In an interview to BusinessLine , a day after the Union Budget, he said the Department will raise the targeted ₹1-lakh crore from stake sales this fiscal but underlines that resource generation is not the only objective of disinvestment. Excerpts:
Finance Minister Arun Jaitley has spoken of strategic disinvestment, particularly Air India in the Union Budget?

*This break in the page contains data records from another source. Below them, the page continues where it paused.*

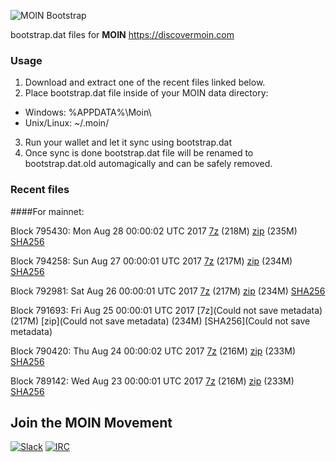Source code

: ![MOIN Bootstrap](https://i.imgur.com/KjM1jMp.jpg)

bootstrap.dat files for **MOIN** https://discovermoin.com

### Usage

1. Download and extract one of the recent files linked below.
2. Place bootstrap.dat file inside of your MOIN data directory:
 - Windows: %APPDATA%\Moin\
 - Unix/Linux: ~/.moin/
3. Run your wallet and let it sync using bootstrap.dat
4. Once sync is done bootstrap.dat file will be renamed to bootstrap.dat.old automagically and can be safely removed.


### Recent files

####For mainnet:

Block 795430: Mon Aug 28 00:00:02 UTC 2017 [7z](https://transfer.sh/PMF5D/bootstrap.dat.20170828.7z) (218M) [zip](https://transfer.sh/KzpgX/bootstrap.dat.20170828.zip) (235M) [SHA256](https://transfer.sh/xkSwD/sha256.txt)

Block 794258: Sun Aug 27 00:00:01 UTC 2017 [7z](https://transfer.sh/3YGS5/bootstrap.dat.20170827.7z) (217M) [zip](https://transfer.sh/4ICzl/bootstrap.dat.20170827.zip) (234M) [SHA256](https://transfer.sh/167X3z/sha256.txt)

Block 792981: Sat Aug 26 00:00:01 UTC 2017 [7z](https://transfer.sh/pvTQc/bootstrap.dat.20170826.7z) (217M) [zip](https://transfer.sh/13f4cB/bootstrap.dat.20170826.zip) (234M) [SHA256](https://transfer.sh/fUny4/sha256.txt)

Block 791693: Fri Aug 25 00:00:01 UTC 2017 [7z](Could not save metadata) (217M) [zip](Could not save metadata) (234M) [SHA256](Could not save metadata)

Block 790420: Thu Aug 24 00:00:02 UTC 2017 [7z](https://transfer.sh/15qTyp/bootstrap.dat.20170824.7z) (216M) [zip](https://transfer.sh/QNmeV/bootstrap.dat.20170824.zip) (233M) [SHA256](https://transfer.sh/KRkgJ/sha256.txt)

Block 789142: Wed Aug 23 00:00:01 UTC 2017 [7z](https://transfer.sh/sakCY/bootstrap.dat.20170823.7z) (216M) [zip](https://transfer.sh/i9f4d/bootstrap.dat.20170823.zip) (233M) [SHA256](https://transfer.sh/DGw2U/sha256.txt)

## Join the MOIN Movement

[![Slack](https://i.imgur.com/Xy0IEJN.png)](https://discovermoin.herokuapp.com)
[![IRC](http://i.imgur.com/amUnKGQ.png)](https://kiwiirc.com/client/irc.freenode.net/#moin-crypto)
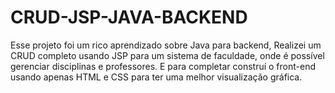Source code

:# CRUD-JSP-JAVA-BACKEND
 
Esse projeto foi um rico aprendizado sobre Java para backend, Realizei um CRUD completo usando JSP para um sistema de faculdade, onde é possível gerenciar disciplinas e professores. E para completar construí o front-end usando apenas HTML e CSS para ter uma melhor visualização gráfica.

Strategic disinvestment has been re-started after a gap of 12 years and it involved learning and inputs from the past experiences and transactions. We also needed time to make it an efficient process. We now have seven cases of strategic disinvestments of PSUs on track where the Expressions of Interest have been invited. The mention of Air India’s privatisation is indicative and not the only one. We have to wait for the notice of its EOI to understand the contours of the transaction. Strategic disinvestment will unlock the true economic value of these PSUs and should not be considered as a tool for generating resources.
Will you elaborate on the proposal of a debt exchange traded fund (ETF)?

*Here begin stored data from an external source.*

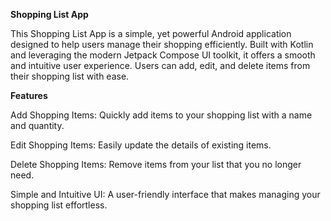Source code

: **Shopping List App**


This Shopping List App is a simple, yet powerful Android application designed to help users manage their shopping efficiently. Built with Kotlin and leveraging the modern Jetpack Compose UI toolkit, it offers a smooth and intuitive user experience. Users can add, edit, and delete items from their shopping list with ease.



**Features**


Add Shopping Items: Quickly add items to your shopping list with a name and quantity.


Edit Shopping Items: Easily update the details of existing items.


Delete Shopping Items: Remove items from your list that you no longer need.


Simple and Intuitive UI: A user-friendly interface that makes managing your shopping list effortless.

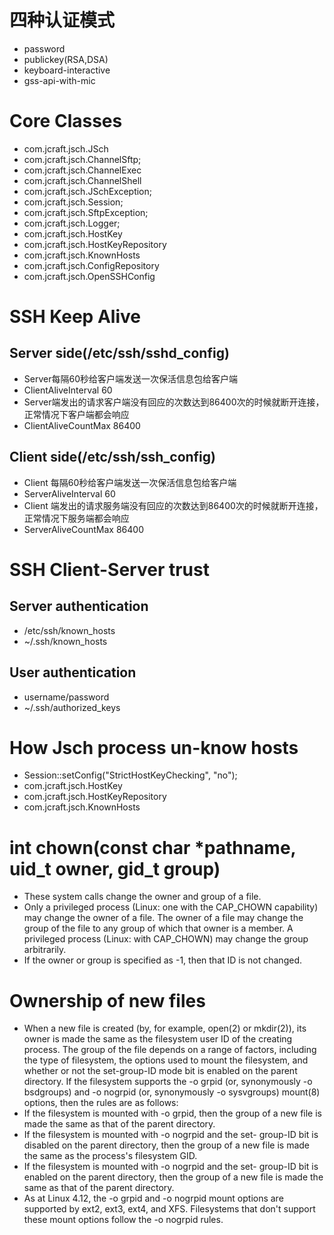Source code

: # 四种认证模式
- password
- publickey(RSA,DSA)
- keyboard-interactive
- gss-api-with-mic

# Core Classes
- com.jcraft.jsch.JSch
- com.jcraft.jsch.ChannelSftp;
- com.jcraft.jsch.ChannelExec
- com.jcraft.jsch.ChannelShell
- com.jcraft.jsch.JSchException;
- com.jcraft.jsch.Session;
- com.jcraft.jsch.SftpException;
- com.jcraft.jsch.Logger;
- com.jcraft.jsch.HostKey
- com.jcraft.jsch.HostKeyRepository
- com.jcraft.jsch.KnownHosts
- com.jcraft.jsch.ConfigRepository
- com.jcraft.jsch.OpenSSHConfig

# SSH Keep Alive
## Server side(/etc/ssh/sshd_config)
- Server每隔60秒给客户端发送一次保活信息包给客户端
- ClientAliveInterval 60
- Server端发出的请求客户端没有回应的次数达到86400次的时候就断开连接，正常情况下客户端都会响应
- ClientAliveCountMax 86400
## Client side(/etc/ssh/ssh_config)
- Client 每隔60秒给客户端发送一次保活信息包给客户端
- ServerAliveInterval 60
- Client 端发出的请求服务端没有回应的次数达到86400次的时候就断开连接，正常情况下服务端都会响应
- ServerAliveCountMax 86400

# SSH Client-Server trust
## Server authentication
- /etc/ssh/known_hosts
- ~/.ssh/known_hosts
## User authentication
- username/password
- ~/.ssh/authorized_keys

# How Jsch process un-know hosts
- Session::setConfig("StrictHostKeyChecking", "no");
- com.jcraft.jsch.HostKey
- com.jcraft.jsch.HostKeyRepository
- com.jcraft.jsch.KnownHosts

# int chown(const char *pathname, uid_t owner, gid_t group)
- These system calls change the owner and group of a file.
- Only a privileged process (Linux: one with the CAP_CHOWN capability) may change the owner of a file.  The owner of a file may change the group of the file to any group of which that owner is a member.  A privileged process (Linux: with CAP_CHOWN) may change the group arbitrarily.
- If the owner or group is specified as -1, then that ID is not changed.

# Ownership of new files
- When a new file is created (by, for example, open(2) or mkdir(2)), its owner is made the same as the filesystem user ID of the creating process.  The group of the file depends on a range of factors, including the type of filesystem, the options used to mount the filesystem, and whether or not the set-group-ID mode bit is enabled on the parent directory.  If the filesystem supports the -o grpid (or, synonymously -o bsdgroups) and -o nogrpid (or, synonymously -o sysvgroups) mount(8) options, then the rules are as follows:
- If the filesystem is mounted with -o grpid, then the group of a new file is made the same as that of the parent directory.
- If the filesystem is mounted with -o nogrpid and the set- group-ID bit is disabled on the parent directory, then the group of a new file is made the same as the process's filesystem GID.
- If the filesystem is mounted with -o nogrpid and the set- group-ID bit is enabled on the parent directory, then the group of a new file is made the same as that of the parent directory.
- As at Linux 4.12, the -o grpid and -o nogrpid mount options are supported by ext2, ext3, ext4, and XFS.  Filesystems that don't support these mount options follow the -o nogrpid rules.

Debt ETFs globally are doing very well and grew by 35 per cent in the US in the last one year. In India, the corporate debt market is not very deep or very well developed. In the last three years, only 15 PSUs entered the market to raise ₹3-lakh crore. The trading volume of the PSU bonds is ₹7.5 lakh. The idea with the debt ETF is that we will pool borrowing requirements of PSUs and stagger the fund raising over months. It will be a well defined product at frequent intervals and will raise funds at lower rates for PSUs.
What is the fund of funds mentioned in the Budget?
The fund of fund will be created only to invest in designated ETF funds. It will be treated as an equity investment and will target the nearly six crore active folios in mutual funds.
Why has the disinvestment target been kept at a modest ₹80,000 crore for next fiscal when government has raised nearly ₹1-lakh crore in 2017-18?
The target is a product of Budget making process and the government has set the target keeping in mind the fiscal deficit. At that level, it has estimated disinvestment receipts at ₹80,000 crore.
Will the disinvestment target be impacted if there is a market fall, as is being talked about?
How will the market fall make a difference to the disinvestment plan? It will only impact the offer for sale transactions. Other mechanisms such as exchange traded funds and buyback of shares will continue.
Would you consider the merger of HPCL and ONGC as a disinvestment transaction?
There has been a paradigm shift from disinvestment to investment management and the mandate of our Department has also been reversed. We focus on four strategies now: disinvestment of efficient management of investments, becoming more investor friendly, creating clear policies for dividends and buybacks and lastly, value creation in PSUs for more growth and expansion. It is in the last strategy where we use mergers and acquisitions. So the HPCL and ONGC merger is for value creation.